**Work order**
Within the lines below, find those that hold the string "classes" and copy each one.

== Material supplied

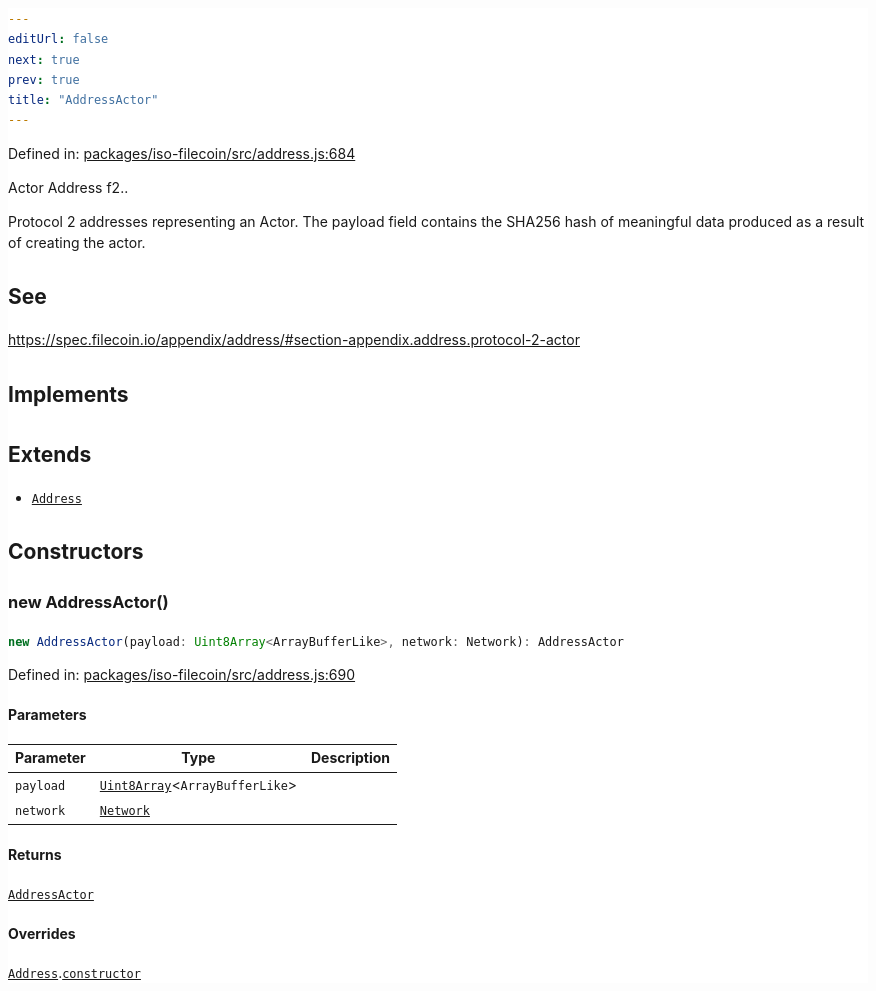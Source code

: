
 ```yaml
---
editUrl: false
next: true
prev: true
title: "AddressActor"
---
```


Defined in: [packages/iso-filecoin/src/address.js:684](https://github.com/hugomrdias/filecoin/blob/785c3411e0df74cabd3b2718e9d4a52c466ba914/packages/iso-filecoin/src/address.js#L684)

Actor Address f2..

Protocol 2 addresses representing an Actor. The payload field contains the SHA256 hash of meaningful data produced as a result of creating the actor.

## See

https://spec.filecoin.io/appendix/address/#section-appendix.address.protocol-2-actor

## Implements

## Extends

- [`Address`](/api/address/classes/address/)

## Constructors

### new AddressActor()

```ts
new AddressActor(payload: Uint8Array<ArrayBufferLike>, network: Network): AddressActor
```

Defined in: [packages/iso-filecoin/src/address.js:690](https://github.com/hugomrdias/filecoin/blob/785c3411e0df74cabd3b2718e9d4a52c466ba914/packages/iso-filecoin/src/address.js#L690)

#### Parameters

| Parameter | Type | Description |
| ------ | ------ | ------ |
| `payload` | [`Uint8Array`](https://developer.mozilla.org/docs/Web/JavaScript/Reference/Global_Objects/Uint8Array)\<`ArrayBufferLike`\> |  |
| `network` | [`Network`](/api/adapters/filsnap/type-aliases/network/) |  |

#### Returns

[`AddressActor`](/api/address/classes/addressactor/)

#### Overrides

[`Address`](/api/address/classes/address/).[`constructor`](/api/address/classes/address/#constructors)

====
== Material supplied

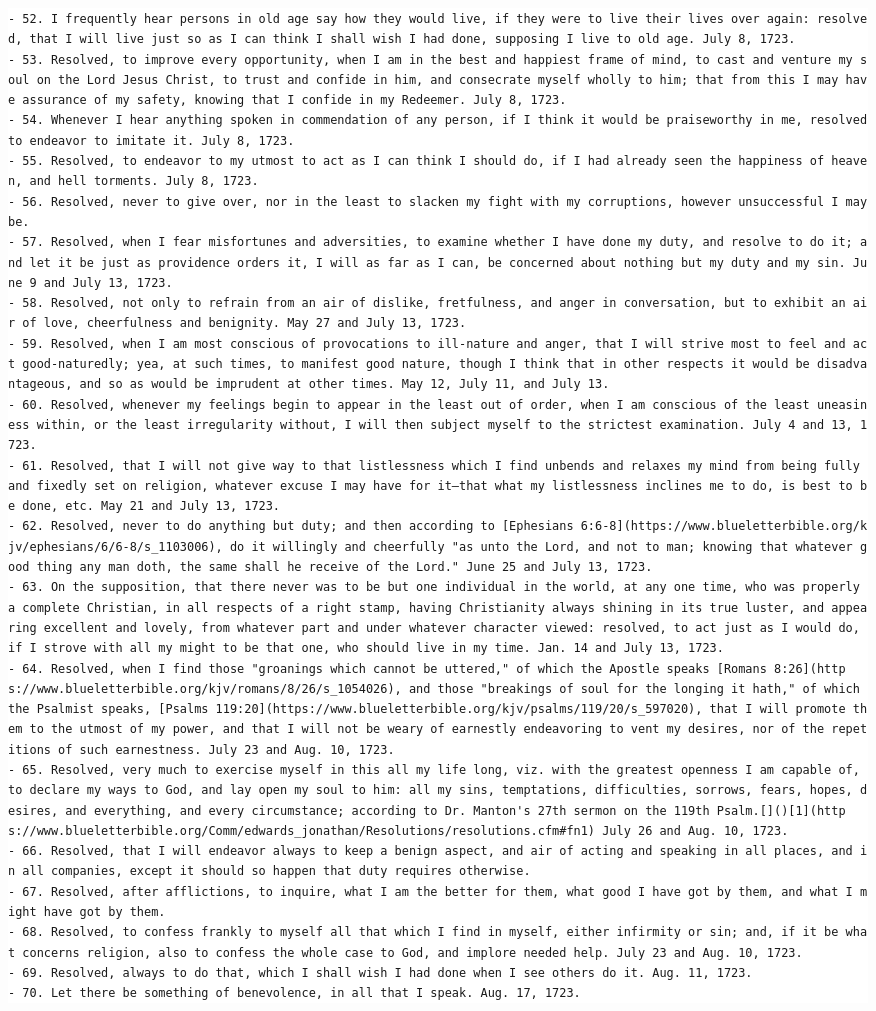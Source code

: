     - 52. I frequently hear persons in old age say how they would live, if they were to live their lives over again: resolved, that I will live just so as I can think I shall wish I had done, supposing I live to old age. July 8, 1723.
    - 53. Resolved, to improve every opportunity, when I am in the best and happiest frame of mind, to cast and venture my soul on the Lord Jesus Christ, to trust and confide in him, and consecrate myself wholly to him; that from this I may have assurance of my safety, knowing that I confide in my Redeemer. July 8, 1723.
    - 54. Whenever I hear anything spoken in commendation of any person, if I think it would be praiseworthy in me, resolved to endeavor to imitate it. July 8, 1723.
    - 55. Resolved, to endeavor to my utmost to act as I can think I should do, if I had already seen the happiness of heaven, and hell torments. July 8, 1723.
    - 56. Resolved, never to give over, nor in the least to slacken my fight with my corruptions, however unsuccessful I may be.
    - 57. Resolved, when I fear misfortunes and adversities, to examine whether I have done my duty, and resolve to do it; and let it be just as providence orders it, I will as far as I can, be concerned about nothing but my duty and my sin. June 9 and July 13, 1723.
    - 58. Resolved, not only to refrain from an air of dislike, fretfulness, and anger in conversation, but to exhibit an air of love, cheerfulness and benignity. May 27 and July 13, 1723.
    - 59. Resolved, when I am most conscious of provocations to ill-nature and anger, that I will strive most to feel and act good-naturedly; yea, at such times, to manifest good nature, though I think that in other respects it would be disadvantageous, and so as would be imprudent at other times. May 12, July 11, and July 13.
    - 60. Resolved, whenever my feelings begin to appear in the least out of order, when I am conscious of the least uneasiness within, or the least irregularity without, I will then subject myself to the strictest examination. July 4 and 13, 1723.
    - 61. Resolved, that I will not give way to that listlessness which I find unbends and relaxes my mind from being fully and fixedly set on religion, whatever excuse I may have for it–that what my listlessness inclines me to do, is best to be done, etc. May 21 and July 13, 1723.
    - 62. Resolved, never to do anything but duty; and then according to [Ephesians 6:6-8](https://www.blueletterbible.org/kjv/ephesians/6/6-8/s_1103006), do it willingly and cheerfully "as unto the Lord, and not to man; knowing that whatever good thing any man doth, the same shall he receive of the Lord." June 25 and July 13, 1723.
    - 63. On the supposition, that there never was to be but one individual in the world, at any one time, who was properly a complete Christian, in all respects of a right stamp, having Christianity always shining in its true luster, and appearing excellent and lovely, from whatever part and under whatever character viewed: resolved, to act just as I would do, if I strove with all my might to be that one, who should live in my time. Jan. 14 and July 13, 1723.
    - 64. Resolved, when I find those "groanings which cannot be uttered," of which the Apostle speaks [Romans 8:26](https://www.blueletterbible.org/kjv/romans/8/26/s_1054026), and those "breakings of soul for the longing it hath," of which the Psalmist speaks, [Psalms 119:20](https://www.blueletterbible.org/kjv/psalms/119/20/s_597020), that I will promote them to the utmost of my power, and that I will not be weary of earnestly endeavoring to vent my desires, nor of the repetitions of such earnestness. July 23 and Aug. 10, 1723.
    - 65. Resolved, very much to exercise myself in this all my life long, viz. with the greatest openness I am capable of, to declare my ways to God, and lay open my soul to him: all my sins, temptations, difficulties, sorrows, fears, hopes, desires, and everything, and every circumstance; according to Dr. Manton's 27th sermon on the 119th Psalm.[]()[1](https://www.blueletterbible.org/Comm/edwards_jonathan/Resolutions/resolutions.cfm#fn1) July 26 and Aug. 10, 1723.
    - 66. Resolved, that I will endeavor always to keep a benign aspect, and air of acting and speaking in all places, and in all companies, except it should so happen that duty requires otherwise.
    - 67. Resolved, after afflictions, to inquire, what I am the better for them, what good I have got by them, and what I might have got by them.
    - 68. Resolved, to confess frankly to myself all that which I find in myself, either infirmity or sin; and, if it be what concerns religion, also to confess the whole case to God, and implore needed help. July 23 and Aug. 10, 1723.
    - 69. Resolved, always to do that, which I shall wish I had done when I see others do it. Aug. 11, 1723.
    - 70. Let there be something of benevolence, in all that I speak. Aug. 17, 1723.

====

**Response**
- [`Address`](/api/address/classes/address/)
[`AddressActor`](/api/address/classes/addressactor/)
[`Address`](/api/address/classes/address/).[`constructor`](/api/address/classes/address/#constructors)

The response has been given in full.